Le 15 novembre, Eddy Caekelberghs consacre son émission quotidienne « Face à l’Info » à la reprise des hostilités entre Israéliens et Palestiniens de Gaza. Il accueille trois invités : Cengiz Aktar, professeur à l’Université Bahçesehir à Istanbul, Alain Gresh du Monde Diplomatique et Emmanuel Navon, universitaire israélien, membre du Likoud. Après un premier échange, Alain Gresh fait porter la responsabilité de la crise au gouvernement israélien, qu’il dit résolument hostile à la solution des deux Etats. Puis, Caeckelberghs pose une question à Emmanuel Navon sur le rôle de l’Egypte. Mais Navon désire réagir aux propos de Gresh, qu’il qualifie de propagande du Hamas. Et là, c’est le clash. Caeckelberghs le somme de répondre à la question qu’il lui a posée, et à rien d’autre. Navon insiste. Le journaliste lui signifie vertement que dans ces conditions, il l’éjecte du débat. Et il le fait.
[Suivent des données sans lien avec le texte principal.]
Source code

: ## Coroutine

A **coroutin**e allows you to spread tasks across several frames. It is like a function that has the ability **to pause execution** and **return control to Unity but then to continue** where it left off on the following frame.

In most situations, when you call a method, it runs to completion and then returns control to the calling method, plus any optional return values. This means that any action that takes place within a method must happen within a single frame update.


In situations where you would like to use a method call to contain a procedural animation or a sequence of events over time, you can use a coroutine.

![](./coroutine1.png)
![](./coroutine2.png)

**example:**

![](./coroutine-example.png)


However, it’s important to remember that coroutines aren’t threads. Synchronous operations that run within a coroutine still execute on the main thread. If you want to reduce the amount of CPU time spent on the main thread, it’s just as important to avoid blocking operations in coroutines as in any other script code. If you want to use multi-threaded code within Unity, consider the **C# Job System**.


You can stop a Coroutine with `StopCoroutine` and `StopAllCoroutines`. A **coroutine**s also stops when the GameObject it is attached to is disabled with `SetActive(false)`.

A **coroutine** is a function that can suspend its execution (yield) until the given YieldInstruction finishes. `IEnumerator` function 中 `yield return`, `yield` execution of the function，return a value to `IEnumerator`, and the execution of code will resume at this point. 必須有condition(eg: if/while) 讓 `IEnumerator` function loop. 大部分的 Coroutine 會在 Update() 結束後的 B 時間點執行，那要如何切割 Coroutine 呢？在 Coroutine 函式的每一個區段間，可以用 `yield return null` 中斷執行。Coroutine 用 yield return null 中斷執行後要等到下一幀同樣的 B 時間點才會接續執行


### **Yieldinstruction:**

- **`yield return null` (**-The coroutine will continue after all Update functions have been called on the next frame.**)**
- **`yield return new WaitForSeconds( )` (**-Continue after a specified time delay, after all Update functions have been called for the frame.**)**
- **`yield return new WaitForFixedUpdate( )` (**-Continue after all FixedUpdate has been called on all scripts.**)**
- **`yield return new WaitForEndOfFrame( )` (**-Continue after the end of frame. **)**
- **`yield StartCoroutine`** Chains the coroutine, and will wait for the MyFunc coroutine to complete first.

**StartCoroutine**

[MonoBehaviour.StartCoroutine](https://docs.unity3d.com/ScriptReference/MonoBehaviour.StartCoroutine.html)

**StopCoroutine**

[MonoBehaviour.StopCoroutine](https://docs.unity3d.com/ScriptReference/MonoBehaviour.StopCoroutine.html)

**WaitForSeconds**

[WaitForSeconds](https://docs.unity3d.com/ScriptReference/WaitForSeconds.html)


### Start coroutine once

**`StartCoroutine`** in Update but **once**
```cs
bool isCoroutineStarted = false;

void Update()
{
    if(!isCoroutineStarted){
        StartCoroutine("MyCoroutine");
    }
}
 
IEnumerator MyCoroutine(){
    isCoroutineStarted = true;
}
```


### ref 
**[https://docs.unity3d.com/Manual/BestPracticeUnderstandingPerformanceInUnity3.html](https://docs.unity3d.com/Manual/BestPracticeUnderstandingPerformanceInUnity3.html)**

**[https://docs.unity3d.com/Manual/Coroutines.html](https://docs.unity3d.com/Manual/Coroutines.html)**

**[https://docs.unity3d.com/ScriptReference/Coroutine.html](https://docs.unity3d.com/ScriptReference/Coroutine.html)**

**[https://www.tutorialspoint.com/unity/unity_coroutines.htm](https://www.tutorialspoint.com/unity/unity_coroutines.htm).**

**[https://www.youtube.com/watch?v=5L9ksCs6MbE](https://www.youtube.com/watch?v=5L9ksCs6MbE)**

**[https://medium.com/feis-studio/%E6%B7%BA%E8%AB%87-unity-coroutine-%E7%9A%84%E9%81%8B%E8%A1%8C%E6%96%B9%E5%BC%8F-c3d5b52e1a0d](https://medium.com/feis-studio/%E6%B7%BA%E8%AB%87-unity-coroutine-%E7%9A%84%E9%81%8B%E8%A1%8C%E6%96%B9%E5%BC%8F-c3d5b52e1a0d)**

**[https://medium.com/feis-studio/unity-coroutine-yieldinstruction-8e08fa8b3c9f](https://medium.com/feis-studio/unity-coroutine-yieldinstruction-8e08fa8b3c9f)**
« La marche du siècle » de Jean-Marie Cavada a été le grandiose laboratoire de cette forme d’émission : un grand sujet, un grand nombre d’invités, à la fois des témoins, des experts, des représentants d’associations, des politiques, et une longue liste de sous-sujets. Le résultat était une sorte de voyage à travers tous les aspects d’un problème de société et tous les discours qui en parlent. Mais, en vérité, sans aucun débat, sans aucune discussion argumentée susceptible de ralentir le parcours et son rythme. Dans cette forme d’émission, le journaliste « mène le débat » de telle manière qu’on « avance » dans la liste des sujets en tournant dans celle des invités. Son rôle est de suivre un schéma préétabli et de « relancer » la balle, c’est-à-dire de mettre fin à tout début de débat pour passer au point suivant, en posant une question à un autre invité. De sorte qu’il donne l’impression de passer équitablement la parole à tout le monde, alors qu’il décide unilatéralement qui sera appelé à parler de quoi. Toute velléité d’un invité de discuter la question posée à un autre est immédiatement contournée, car elle « fixe » le débat sur un des sujets au lieu de zapper de l’un vers l’autre. L’invité doit répondre exclusivement aux questions posées par le journaliste.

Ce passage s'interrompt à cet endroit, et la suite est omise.